Dari total target tersebut, sekitar 11 ribu sekolah akan dibiayai melalui Anggaran Pendapatan dan Belanja Negara (APBN) dengan alokasi dana sebesar Rp14 triliun. Sementara itu, sekitar 60 ribu sekolah lainnya akan direvitalisasi sesuai dengan komitmen Presiden untuk memastikan pemerataan akses pendidikan yang layak di seluruh wilayah Indonesia.
Revitalisasi sekolah tidak hanya difokuskan pada perbaikan fisik bangunan yang rusak, tetapi juga mencakup penguatan sarana dan prasarana pendukung pembelajaran. Langkah ini diharapkan dapat menciptakan lingkungan belajar yang aman, nyaman, dan kondusif bagi peserta didik maupun tenaga pendidik.

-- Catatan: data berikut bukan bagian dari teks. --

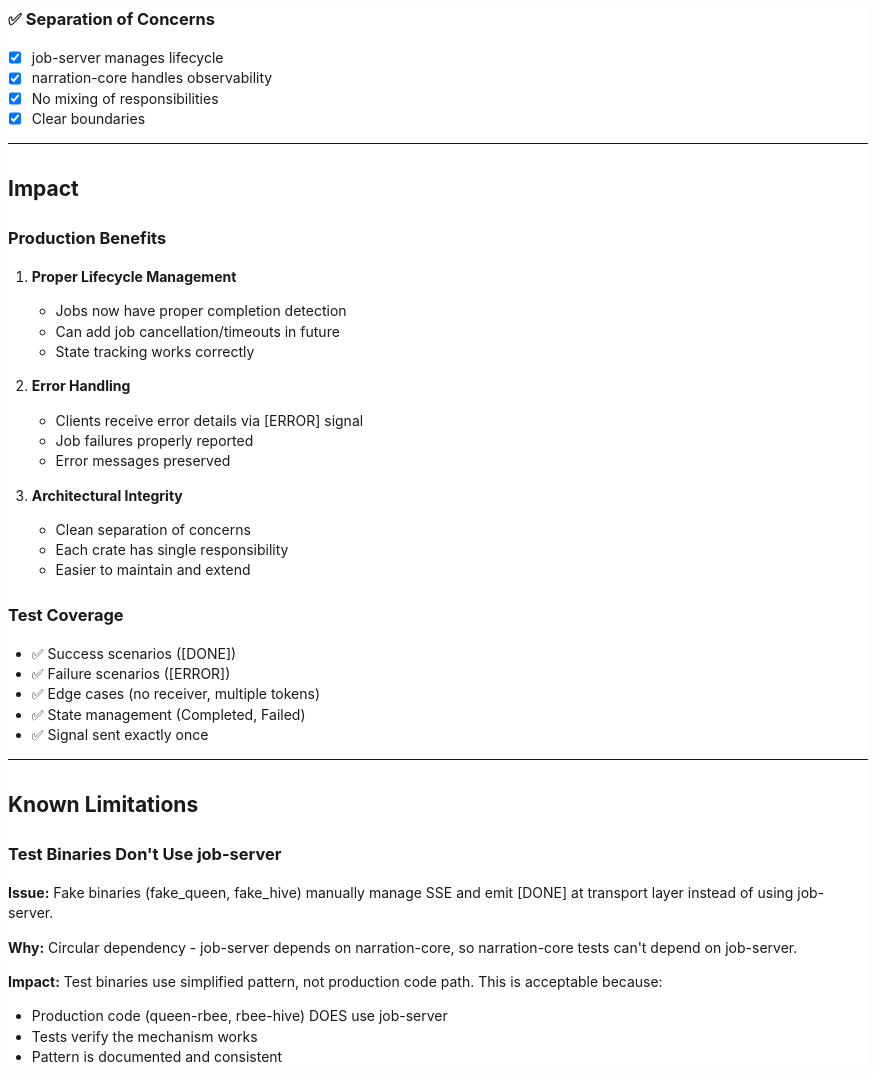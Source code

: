 ### ✅ Separation of Concerns

- [x] job-server manages lifecycle
- [x] narration-core handles observability
- [x] No mixing of responsibilities
- [x] Clear boundaries

---

## Impact

### Production Benefits

1. **Proper Lifecycle Management**
   - Jobs now have proper completion detection
   - Can add job cancellation/timeouts in future
   - State tracking works correctly

2. **Error Handling**
   - Clients receive error details via [ERROR] signal
   - Job failures properly reported
   - Error messages preserved

3. **Architectural Integrity**
   - Clean separation of concerns
   - Each crate has single responsibility
   - Easier to maintain and extend

### Test Coverage

- ✅ Success scenarios ([DONE])
- ✅ Failure scenarios ([ERROR])
- ✅ Edge cases (no receiver, multiple tokens)
- ✅ State management (Completed, Failed)
- ✅ Signal sent exactly once

---

## Known Limitations

### Test Binaries Don't Use job-server

**Issue:** Fake binaries (fake_queen, fake_hive) manually manage SSE and emit [DONE] at transport layer instead of using job-server.

**Why:** Circular dependency - job-server depends on narration-core, so narration-core tests can't depend on job-server.

**Impact:** Test binaries use simplified pattern, not production code path. This is acceptable because:
- Production code (queen-rbee, rbee-hive) DOES use job-server
- Tests verify the mechanism works
- Pattern is documented and consistent

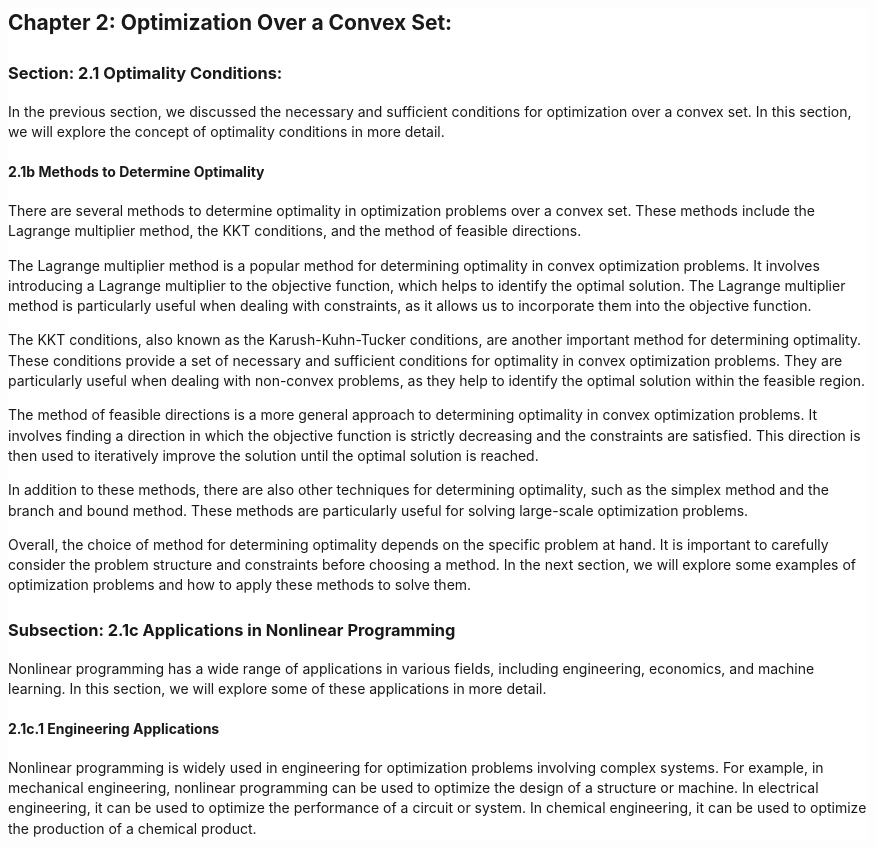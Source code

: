 ## Chapter 2: Optimization Over a Convex Set:




### Section: 2.1 Optimality Conditions:

In the previous section, we discussed the necessary and sufficient conditions for optimization over a convex set. In this section, we will explore the concept of optimality conditions in more detail.

#### 2.1b Methods to Determine Optimality

There are several methods to determine optimality in optimization problems over a convex set. These methods include the Lagrange multiplier method, the KKT conditions, and the method of feasible directions.

The Lagrange multiplier method is a popular method for determining optimality in convex optimization problems. It involves introducing a Lagrange multiplier to the objective function, which helps to identify the optimal solution. The Lagrange multiplier method is particularly useful when dealing with constraints, as it allows us to incorporate them into the objective function.

The KKT conditions, also known as the Karush-Kuhn-Tucker conditions, are another important method for determining optimality. These conditions provide a set of necessary and sufficient conditions for optimality in convex optimization problems. They are particularly useful when dealing with non-convex problems, as they help to identify the optimal solution within the feasible region.

The method of feasible directions is a more general approach to determining optimality in convex optimization problems. It involves finding a direction in which the objective function is strictly decreasing and the constraints are satisfied. This direction is then used to iteratively improve the solution until the optimal solution is reached.

In addition to these methods, there are also other techniques for determining optimality, such as the simplex method and the branch and bound method. These methods are particularly useful for solving large-scale optimization problems.

Overall, the choice of method for determining optimality depends on the specific problem at hand. It is important to carefully consider the problem structure and constraints before choosing a method. In the next section, we will explore some examples of optimization problems and how to apply these methods to solve them.





### Subsection: 2.1c Applications in Nonlinear Programming

Nonlinear programming has a wide range of applications in various fields, including engineering, economics, and machine learning. In this section, we will explore some of these applications in more detail.

#### 2.1c.1 Engineering Applications

Nonlinear programming is widely used in engineering for optimization problems involving complex systems. For example, in mechanical engineering, nonlinear programming can be used to optimize the design of a structure or machine. In electrical engineering, it can be used to optimize the performance of a circuit or system. In chemical engineering, it can be used to optimize the production of a chemical product.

Secara keseluruhan, pemerintah mengalokasikan anggaran pendidikan sebesar Rp56,68 triliun dalam APBN. Anggaran tersebut tidak hanya diperuntukkan bagi revitalisasi sekolah, tetapi juga mendukung berbagai program prioritas pendidikan lainnya, seperti Program Indonesia Pintar (PIP), penyaluran tunjangan bagi guru non-Aparatur Sipil Negara (non-ASN), serta program-program strategis lain yang bertujuan mendorong pemerataan dan peningkatan mutu pendidikan nasional.
Melalui langkah ini, pemerintah berharap kualitas layanan pendidikan di Indonesia dapat terus meningkat dan mampu menjawab tantangan pembangunan sumber daya manusia yang unggul dan berdaya saing di masa depan.